When I started writing Lessons In Electric Circuits, my intent was to create a textbook
suitable for introductory college use. However, being mostly self-taught in electronics myself,
I knew the value of a good textbook to hobbyists and experimenters not enrolled in any formal
electronics course. Many people selflessly volunteered their time and expertise in helping me
learn electronics when I was younger, and my intent is to honor their service and love by giving
back to the world what they gave to me.
In order for someone to teach themselves a science such as electronics, they must engage in
hands-on experimentation. Knowledge gleaned from books alone has limited use, especially in
scientific endeavors.

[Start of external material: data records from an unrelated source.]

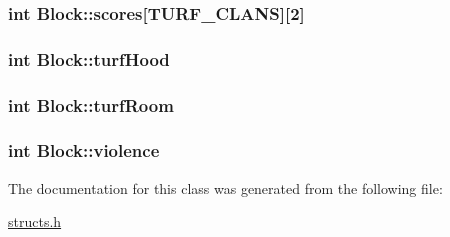 \hypertarget{classBlock_a4d1441123e6e6cc6d12184fc6e639186}{
\subsubsection[{scores}]{\setlength{\rightskip}{0pt plus 5cm}int Block\-::scores\mbox{[}{\bf T\-U\-R\-F\-\_\-\-C\-L\-A\-N\-S}\mbox{]}\mbox{[}2\mbox{]}}}\label{classBlock_a4d1441123e6e6cc6d12184fc6e639186}
\hypertarget{classBlock_a174ece7b61ffa487286bdd2fc487c510}{
\subsubsection[{turf\-Hood}]{\setlength{\rightskip}{0pt plus 5cm}int Block\-::turf\-Hood}}\label{classBlock_a174ece7b61ffa487286bdd2fc487c510}
\hypertarget{classBlock_a7d080c6c349d17e582d63405d40ba4b7}{
\subsubsection[{turf\-Room}]{\setlength{\rightskip}{0pt plus 5cm}int Block\-::turf\-Room}}\label{classBlock_a7d080c6c349d17e582d63405d40ba4b7}
\hypertarget{classBlock_ab0df0d90035b29fed825caa9f8008bab}{
\subsubsection[{violence}]{\setlength{\rightskip}{0pt plus 5cm}int Block\-::violence}}\label{classBlock_ab0df0d90035b29fed825caa9f8008bab}


The documentation for this class was generated from the following file\-:\begin{DoxyCompactItemize}
\item 
\hyperlink{structs_8h}{structs.\-h}\end{DoxyCompactItemize}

If my contribution to society is to be complete, I must include a guide to
experimentation along with the text(s) on theory, so that the individual learning on their own
has a resource to guide their experimental adventures.
Setting up a home lab
In order to build the circuits described in this volume, you will need a small work area, as
well as a few tools and critical supplies. This section describes the setup of a home electronics
laboratory.
Work area
A work area should consist of a large workbench, desk, or table (preferably wooden) for performing
circuit assembly, with household electrical power (120 volts AC) readily accessible to
power soldering equipment, power supplies, and any test equipment. Inexpensive desks intended
for computer use function very well for this purpose. Avoid a metal-surface desk, as the
electrical conductivity of a metal surface creates both a shock hazard and the very distinct possibility
of unintentional ”short circuits” developing from circuit components touching the metal
tabletop. Vinyl and plastic bench surfaces are to be avoided for their ability to generate and
store large static-electric charges, which may damage sensitive electronic components. Also,
these materials melt easily when exposed to hot soldering irons and molten solder droplets.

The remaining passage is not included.